Broadly, my research focuses on the role for G protein-coupled receptors in the pathophysiology of asthma. Asthma is a complex disease characterized by airway inflammation, hyperresponsiveness and remodeling. G protein-coupled receptors figure largely in the pathology and treatment of this disease. For example, beta-agonists, the rescue medication inhaled by asthmatics, act at airway smooth muscle beta2-adrenergic receptors (β2-AR) to relax the airways. However, excessive use of beta-agonists has been associated with clinical worsening of asthma control and increased mortality. β2-ARs can signal through two well characterized and independent signaling pathways; a G protein-dependent pathway and a beta-arrestin-dependent pathway. Previously we showed that mice lacking beta-arrestin-2 do not develop the symptoms of allergic airway inflammatory disease and that T cell and eosinophil migration to the lung is impaired in these mice. Similarly, others have shown that the asthma phenotype is significantly reduced in mice lacking global expression of β2-ARs. Thus, we hypothesize that the beta-arrestin-dependent signaling arm, downstream of the β2-AR, is responsible for promoting the asthma phenotype. The translational relevance of this work is high given that the determination of the signaling pathway that is utilized by β2-ARs can be influenced by the molecular signature of the agonist. Thus, our work could lead to the discovery of a β2-AR ligand that bronchodilates the airways without promoting asthma symptoms. In addition to transducing β2-AR-mediated signaling to promote asthma, we hypothesize that beta-arrestin-2 also mediates chemokine receptor signaling and thus, the inflammatory component of asthma.
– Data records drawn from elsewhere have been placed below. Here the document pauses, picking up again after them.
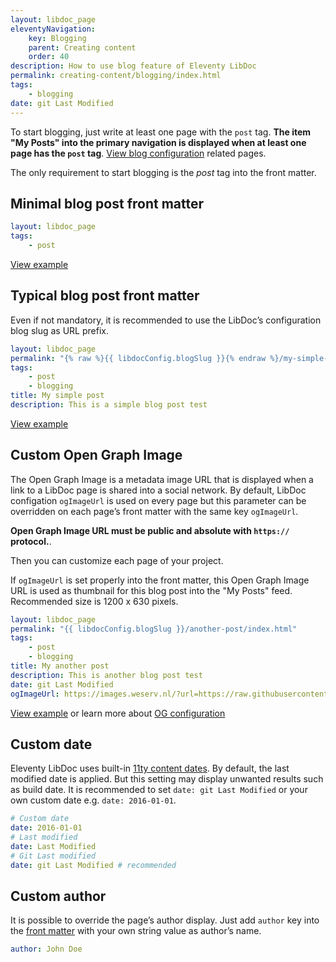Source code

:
 ```yaml
---
layout: libdoc_page
eleventyNavigation:
    key: Blogging
    parent: Creating content
    order: 40
description: How to use blog feature of Eleventy LibDoc
permalink: creating-content/blogging/index.html
tags:
    - blogging
date: git Last Modified
---
```


To start blogging, just write at least one page with the `post` tag. **The item "My Posts" into the primary navigation is displayed when at least one page has the `post` tag**. [View blog configuration](/content/configuration/blog.md) related pages.

<aside>
    <p class="alert alert-info">The only requirement to start blogging is the <var>post</var> tag into the front matter.</p>
</aside>

## Minimal blog post front matter

```yaml
layout: libdoc_page
tags:
    - post
```

[View example](/content/creating-content/posts/minimal-post.md)

## Typical blog post front matter

Even if not mandatory, it is recommended to use the LibDoc’s configuration blog slug as URL prefix.

```yaml
layout: libdoc_page
permalink: "{% raw %}{{ libdocConfig.blogSlug }}{% endraw %}/my-simple-post/index.html"
tags:
    - post
    - blogging
title: My simple post
description: This is a simple blog post test
```

[View example](/content/creating-content/posts/simple-post.md)

## Custom Open Graph Image

The Open Graph Image is a metadata image URL that is displayed when a link to a LibDoc page is shared into a social network. By default, LibDoc configation `ogImageUrl` is used on every page but this parameter can be overridden on each page’s front matter with the same key `ogImageUrl`.

<aside>
    <p class="alert alert-warning"><strong>Open Graph Image URL must be public and absolute with <code>https://</code> protocol.</strong>.</p>
</aside>

Then you can customize each page of your project.

<aside>
    <p class="alert alert-info">If <code>ogImageUrl</code> is set properly into the front matter, this Open Graph Image URL is used as thumbnail for this blog post into the "My Posts" feed. Recommended size is 1200 x 630 pixels.</p>
</aside>

```yaml
layout: libdoc_page
permalink: "{{ libdocConfig.blogSlug }}/another-post/index.html"
tags:
    - post
    - blogging
title: My another post
description: This is another blog post test
date: git Last Modified
ogImageUrl: https://images.weserv.nl/?url=https://raw.githubusercontent.com/olivier3lanc/photographies/master/paysages/hiver/la_pierra_menta_de_la_roche_parstire_alpha_size_3000x1600.webp&w=1200&h=630&fit=cover&q=30&output=webp
```

[View example](/content/creating-content/posts/another-post.md) or learn more about [OG configuration](/content/configuration/open-graph-image.md)

## Custom date

Eleventy LibDoc uses built-in [11ty content dates](https://www.11ty.dev/docs/dates/). By default, the last modified date is applied. But this setting may display unwanted results such as build date. It is recommended to set `date: git Last Modified` or your own custom date e.g. `date: 2016-01-01`.

```yaml
# Custom date
date: 2016-01-01
# Last modified
date: Last Modified
# Git Last modified
date: git Last Modified # recommended
```

## Custom author

It is possible to override the page’s author display. Just add `author` key into the [front matter](/content/front-matter/index.md) with your own string value as author’s name.

```yaml
author: John Doe
```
Chemokines, released in response to allergens, dictate the migration of immune cells to the lung in asthma and chemokine receptors are known to signal via both the G-dependent and beta-arrestin-dependent pathways.

Ingram

Jennifer Leigh Ingram

Associate Professor in Medicine

Dr. Ingram's research interests focus on the study of airway remodeling in human asthma. Proliferation, migration, and invasion of airway fibroblasts are key features of airway remodeling that contribute to diminished lung function over time. Dr. Ingram uses molecular biology approaches to define the effects of interleukin-13 (IL-13), a cytokine abundantly produced in the asthmatic airway, in the human airway fibroblast. She has identified important regulatory functions of several proteins prevalent in asthma that control fibroblast growth and pro-fibrotic growth factor production in response to IL-13. By understanding these pathways and their role in human asthma and the chronic effects of airway remodeling, novel treatment strategies may be developed.